The missile missed me… barely
In the split second that it took for the Kornet missile to shoot past me, my life did not flash before my eyes and I did not think about lofty ideas such as dying on behalf of my country nor did I even think about my family. The only thing that crossed my mind was, “Oh shit!”
An hour before this incident, we had been busy rescuing our wounded from a tank that had been hit under heavy bombardment. I will never forget the screams and the look on the face of the tank commander as we evacuated him from the tank onto the stretcher. It was 6:30 a.m. and we were in the midst of finding cover when suddenly we were attacked, caught in an ambush by Hezbollah guerilla fighters. I was very lucky, the missile they shot at us missed me by only a few centimeters, but the missiles’ impact on the wall behind me was so intense that I was injured very badly everywhere throughout my body; and I lost my leg. Just a few minutes earlier I had been part of the rescue team and now I was the injured in need of being evacuated. I lost a lot of blood, around me there was heavy fighting, and all I could think about was my mother, and what am I going to say her?
I was completely conscious as I was evacuated onto the stretcher, and as they put my severed leg next to me on the stretcher. I was conscious all the while they took care of me in an abandoned house that was under fire, and as the reservist doctor who was with us yelled out on his transceiver, “If we don’t get him evacuated right now, there will be no one to evacuate this evening!” The helicopter arrived like an angel coming down from heaven.
When I arrived at the hospital in Nahariya, I spoke with my father. I managed to say, “Dad, it’s me, I am injured but I am alive,” and then I lost consciousness.
That fateful moment at Bint Jbeil gave me a new identity as disabled IDF veteran. I did not choose this new badge of honor nor did I want it. I was simply a 21-year-old Arab Israeli boy from Nazareth, I volunteered to fight in the Golani brigades and like many of my compatriots serving in the army, I too dreamed of my big post-army trek abroad in just a few months time. But then everything changed.

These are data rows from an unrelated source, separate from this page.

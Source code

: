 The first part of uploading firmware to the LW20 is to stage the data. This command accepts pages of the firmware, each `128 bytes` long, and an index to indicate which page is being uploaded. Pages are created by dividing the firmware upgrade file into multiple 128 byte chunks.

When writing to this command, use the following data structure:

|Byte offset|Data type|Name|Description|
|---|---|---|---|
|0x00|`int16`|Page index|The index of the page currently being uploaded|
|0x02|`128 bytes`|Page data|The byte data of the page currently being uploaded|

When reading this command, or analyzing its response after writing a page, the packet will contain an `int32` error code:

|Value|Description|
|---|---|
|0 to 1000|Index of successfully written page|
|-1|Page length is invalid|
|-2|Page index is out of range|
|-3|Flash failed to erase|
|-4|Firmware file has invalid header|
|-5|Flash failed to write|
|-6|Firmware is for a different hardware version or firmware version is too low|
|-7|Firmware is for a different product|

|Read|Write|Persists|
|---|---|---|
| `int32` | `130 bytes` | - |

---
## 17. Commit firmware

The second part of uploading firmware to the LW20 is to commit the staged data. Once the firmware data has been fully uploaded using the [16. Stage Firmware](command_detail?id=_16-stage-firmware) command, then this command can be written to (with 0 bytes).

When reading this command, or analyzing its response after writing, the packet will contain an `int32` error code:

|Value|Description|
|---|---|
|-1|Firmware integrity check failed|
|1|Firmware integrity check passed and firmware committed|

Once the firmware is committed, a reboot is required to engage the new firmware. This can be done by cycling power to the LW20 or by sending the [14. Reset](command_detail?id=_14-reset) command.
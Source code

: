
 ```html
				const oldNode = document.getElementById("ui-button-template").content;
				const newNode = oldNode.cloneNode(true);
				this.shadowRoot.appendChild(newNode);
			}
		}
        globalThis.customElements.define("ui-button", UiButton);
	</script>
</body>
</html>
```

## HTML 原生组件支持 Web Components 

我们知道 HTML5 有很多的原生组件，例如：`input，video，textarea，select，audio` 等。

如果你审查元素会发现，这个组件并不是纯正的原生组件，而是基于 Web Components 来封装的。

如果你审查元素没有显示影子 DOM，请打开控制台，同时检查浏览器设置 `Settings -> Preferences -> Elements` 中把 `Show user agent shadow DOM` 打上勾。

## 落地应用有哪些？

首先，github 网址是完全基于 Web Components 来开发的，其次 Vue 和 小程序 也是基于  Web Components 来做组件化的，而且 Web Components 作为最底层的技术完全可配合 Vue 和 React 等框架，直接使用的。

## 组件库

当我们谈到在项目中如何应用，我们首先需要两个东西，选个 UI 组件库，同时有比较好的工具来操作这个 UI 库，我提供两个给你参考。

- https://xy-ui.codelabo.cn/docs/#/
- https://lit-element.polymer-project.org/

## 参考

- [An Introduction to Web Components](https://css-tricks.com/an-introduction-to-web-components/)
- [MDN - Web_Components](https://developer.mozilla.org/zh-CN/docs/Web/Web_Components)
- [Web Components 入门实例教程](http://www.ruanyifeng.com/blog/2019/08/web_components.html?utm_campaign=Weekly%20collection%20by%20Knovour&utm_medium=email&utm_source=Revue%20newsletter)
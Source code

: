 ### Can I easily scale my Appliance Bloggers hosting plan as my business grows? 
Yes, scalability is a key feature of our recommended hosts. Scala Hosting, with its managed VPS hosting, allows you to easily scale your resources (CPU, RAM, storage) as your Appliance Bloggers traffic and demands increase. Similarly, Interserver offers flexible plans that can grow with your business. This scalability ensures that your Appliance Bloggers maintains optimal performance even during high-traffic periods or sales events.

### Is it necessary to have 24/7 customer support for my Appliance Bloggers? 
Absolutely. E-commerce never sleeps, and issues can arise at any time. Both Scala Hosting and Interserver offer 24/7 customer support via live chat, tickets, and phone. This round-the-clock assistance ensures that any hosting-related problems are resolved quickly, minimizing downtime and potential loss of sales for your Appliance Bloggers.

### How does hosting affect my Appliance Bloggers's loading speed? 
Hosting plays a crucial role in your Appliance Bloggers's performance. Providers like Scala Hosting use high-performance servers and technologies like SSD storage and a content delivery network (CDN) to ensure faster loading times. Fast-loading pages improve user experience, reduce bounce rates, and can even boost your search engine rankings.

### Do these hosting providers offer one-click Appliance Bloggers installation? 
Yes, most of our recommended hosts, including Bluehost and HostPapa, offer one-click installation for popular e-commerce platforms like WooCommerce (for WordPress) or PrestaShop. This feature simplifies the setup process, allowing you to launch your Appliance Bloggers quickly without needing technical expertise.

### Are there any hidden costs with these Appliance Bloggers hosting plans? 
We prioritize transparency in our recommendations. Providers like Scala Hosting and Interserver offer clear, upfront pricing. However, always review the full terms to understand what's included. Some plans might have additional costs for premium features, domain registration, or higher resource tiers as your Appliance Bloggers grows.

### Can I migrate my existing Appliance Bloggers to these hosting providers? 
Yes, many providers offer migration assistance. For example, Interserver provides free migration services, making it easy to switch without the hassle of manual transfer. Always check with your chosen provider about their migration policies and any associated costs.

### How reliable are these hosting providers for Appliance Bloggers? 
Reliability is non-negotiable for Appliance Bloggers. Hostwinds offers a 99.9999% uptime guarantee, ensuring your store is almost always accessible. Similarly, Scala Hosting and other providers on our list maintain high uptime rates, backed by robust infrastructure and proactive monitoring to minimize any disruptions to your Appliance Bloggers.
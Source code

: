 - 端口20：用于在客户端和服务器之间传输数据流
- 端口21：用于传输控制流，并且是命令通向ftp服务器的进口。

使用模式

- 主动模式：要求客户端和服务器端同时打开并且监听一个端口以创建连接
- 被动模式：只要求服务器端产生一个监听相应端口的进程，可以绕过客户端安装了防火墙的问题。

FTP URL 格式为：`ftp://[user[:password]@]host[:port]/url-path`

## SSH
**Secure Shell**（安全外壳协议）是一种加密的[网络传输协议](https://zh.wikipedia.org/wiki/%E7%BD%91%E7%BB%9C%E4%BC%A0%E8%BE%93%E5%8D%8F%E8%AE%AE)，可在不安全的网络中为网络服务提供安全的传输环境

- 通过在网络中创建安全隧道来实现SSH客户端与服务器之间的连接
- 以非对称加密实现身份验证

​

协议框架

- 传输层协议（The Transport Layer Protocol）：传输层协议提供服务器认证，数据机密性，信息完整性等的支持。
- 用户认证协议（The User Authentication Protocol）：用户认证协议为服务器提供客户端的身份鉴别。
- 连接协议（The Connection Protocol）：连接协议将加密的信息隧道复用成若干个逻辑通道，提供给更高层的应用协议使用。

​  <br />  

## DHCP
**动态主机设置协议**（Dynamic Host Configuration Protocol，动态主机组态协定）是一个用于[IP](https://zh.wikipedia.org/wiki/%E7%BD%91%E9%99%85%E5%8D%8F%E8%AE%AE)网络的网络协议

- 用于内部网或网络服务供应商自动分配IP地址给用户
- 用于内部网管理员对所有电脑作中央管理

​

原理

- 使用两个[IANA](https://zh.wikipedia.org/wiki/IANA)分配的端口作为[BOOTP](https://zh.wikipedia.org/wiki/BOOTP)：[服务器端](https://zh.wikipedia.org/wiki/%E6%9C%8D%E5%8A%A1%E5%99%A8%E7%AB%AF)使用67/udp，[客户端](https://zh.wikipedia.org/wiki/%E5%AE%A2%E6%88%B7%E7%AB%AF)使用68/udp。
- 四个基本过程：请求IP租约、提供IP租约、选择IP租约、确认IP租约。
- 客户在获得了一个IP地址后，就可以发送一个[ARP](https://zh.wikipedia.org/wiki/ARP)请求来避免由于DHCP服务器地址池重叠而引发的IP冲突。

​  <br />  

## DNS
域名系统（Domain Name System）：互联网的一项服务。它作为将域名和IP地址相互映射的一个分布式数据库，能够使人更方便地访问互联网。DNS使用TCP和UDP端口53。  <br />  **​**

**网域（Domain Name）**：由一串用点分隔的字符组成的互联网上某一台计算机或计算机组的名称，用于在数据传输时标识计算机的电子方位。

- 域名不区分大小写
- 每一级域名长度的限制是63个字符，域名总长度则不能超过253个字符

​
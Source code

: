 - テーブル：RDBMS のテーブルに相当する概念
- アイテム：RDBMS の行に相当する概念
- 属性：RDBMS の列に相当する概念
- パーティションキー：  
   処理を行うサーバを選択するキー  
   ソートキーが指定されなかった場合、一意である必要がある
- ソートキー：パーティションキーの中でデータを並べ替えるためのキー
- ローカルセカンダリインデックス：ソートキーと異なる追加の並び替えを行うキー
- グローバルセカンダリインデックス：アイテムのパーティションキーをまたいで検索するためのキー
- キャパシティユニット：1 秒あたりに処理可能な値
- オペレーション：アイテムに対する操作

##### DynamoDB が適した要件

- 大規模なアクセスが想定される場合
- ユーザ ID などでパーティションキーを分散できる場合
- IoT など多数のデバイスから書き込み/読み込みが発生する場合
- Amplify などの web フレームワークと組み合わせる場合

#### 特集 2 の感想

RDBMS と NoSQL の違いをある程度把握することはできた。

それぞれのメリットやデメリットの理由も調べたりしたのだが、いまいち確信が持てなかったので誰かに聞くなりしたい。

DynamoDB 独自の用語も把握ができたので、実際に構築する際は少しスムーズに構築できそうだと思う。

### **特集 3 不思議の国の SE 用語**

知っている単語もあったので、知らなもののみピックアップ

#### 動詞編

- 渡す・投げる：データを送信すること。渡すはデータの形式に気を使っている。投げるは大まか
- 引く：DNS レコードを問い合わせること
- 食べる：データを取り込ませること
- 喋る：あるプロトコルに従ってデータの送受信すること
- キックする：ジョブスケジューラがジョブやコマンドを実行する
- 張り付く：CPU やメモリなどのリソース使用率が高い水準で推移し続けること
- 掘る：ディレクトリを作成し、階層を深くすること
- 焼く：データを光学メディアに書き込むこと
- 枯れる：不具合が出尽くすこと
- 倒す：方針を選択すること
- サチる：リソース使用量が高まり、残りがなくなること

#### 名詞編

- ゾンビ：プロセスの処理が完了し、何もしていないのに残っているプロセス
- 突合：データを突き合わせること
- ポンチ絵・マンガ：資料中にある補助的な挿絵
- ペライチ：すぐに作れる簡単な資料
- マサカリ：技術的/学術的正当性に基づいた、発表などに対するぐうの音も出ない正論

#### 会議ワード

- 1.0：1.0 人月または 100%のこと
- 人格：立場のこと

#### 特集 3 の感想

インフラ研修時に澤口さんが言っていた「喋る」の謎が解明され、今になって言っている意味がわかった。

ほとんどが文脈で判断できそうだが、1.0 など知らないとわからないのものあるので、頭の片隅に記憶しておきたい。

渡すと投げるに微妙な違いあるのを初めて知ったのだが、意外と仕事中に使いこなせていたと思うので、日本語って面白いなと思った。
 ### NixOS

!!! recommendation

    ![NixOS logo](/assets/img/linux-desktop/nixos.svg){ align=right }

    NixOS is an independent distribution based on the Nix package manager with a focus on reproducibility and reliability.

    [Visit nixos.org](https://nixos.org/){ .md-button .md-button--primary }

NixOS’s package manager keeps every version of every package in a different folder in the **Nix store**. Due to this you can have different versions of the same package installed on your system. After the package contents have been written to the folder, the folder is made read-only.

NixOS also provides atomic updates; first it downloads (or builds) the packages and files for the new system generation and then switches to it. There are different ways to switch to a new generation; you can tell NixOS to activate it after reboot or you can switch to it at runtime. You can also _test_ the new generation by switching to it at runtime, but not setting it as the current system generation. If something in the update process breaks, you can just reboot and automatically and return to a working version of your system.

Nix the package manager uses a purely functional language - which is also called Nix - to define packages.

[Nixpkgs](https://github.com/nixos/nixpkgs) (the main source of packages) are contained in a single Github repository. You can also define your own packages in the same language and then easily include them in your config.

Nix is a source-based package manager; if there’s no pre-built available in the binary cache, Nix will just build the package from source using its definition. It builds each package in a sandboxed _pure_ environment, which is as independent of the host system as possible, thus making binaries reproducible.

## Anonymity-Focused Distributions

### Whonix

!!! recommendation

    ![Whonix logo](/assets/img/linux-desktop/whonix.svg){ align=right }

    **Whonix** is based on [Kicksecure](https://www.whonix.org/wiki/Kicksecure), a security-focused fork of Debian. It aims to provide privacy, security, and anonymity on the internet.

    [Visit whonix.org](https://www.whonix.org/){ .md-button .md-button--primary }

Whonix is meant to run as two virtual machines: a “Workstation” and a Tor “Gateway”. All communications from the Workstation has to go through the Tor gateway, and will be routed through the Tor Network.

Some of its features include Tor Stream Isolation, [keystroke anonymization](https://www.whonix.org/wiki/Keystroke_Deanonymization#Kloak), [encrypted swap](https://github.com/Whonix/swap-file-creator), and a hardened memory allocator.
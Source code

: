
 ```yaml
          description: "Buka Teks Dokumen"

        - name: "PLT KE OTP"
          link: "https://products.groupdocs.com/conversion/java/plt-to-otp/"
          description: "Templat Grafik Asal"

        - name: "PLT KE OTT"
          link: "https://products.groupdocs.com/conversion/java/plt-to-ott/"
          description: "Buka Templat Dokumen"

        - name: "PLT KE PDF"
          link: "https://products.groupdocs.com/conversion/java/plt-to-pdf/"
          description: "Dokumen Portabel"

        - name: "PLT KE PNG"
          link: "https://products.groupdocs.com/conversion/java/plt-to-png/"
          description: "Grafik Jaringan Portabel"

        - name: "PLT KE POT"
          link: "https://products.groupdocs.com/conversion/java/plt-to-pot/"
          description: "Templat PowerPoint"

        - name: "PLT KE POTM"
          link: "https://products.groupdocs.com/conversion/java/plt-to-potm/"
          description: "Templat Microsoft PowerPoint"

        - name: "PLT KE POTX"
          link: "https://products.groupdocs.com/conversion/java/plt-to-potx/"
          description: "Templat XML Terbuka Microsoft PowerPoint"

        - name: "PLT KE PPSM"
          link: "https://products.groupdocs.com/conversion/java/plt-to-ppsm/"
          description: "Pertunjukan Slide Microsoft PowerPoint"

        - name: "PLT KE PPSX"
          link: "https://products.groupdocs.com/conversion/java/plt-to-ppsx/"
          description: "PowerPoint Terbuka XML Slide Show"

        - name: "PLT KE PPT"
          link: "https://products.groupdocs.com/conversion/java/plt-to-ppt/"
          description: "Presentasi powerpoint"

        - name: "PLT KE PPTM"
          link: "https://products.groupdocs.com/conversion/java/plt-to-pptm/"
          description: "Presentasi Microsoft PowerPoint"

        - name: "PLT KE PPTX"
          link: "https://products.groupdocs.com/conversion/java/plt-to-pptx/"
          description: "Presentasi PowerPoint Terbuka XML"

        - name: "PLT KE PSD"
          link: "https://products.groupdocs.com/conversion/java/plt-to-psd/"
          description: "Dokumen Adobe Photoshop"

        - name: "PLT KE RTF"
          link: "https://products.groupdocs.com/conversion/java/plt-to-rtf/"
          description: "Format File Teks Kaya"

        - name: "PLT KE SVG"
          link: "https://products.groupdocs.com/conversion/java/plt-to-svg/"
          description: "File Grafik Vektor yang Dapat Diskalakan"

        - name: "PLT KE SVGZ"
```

To be a part of the IDF disabled veterans is to be part of a larger family of tens of thousands of people in this country, people who are truly salt of the earth. We are a large family in which one’s religion, background and political views are completely irrelevant. People for whom country is above all else and have given of themselves, in the full sense of the meaning.
But it is also a group of people who in their early 20s have to get accustomed to a totally new way of living, a new reality. One moment, we were fighting in Lebanon, and the next, we are fighting to relearn how to walk. The injuries didn’t just leave us with bodily scars. They left us with emotional ones as well and, from my experience, the emotional ones outweigh the physical. A mere slamming of a door makes me anxious. Every night, as I close my eyes, I experience the traumatic moment of the injury once again. What others term post trauma is what we call life.
However, being an IDF veteran is also to be one of the lucky ones because you could have easily been one of the dead, that same group of friends who fought beside you and did not make it back home. The same question always haunts me; why am I here and they not? Why did I make and they not? What is left from those days aside from memories, pain and one small country?
November 25 is the Day of Recognition of Israel’s Disabled and Victims of Terror. It is not a sad day like Israel’s Memorial Day because we are alive, but it is also not a happy day, because we were injured.
But it is an opportunity to stop for a moment and take a step back from the crazy reality of our country and be united. This day was chosen because of the Hebrew date of the establishment of the State of Israel, in the end the country belongs to all of us and we are all a part of it and we have paid a very heavy price for it and we continue to pay a heavy price for it. Even if we do not all agree on the path, we all agree on the final analysis — we have no other country. Let us put aside our differences and be together, unified, at least for today.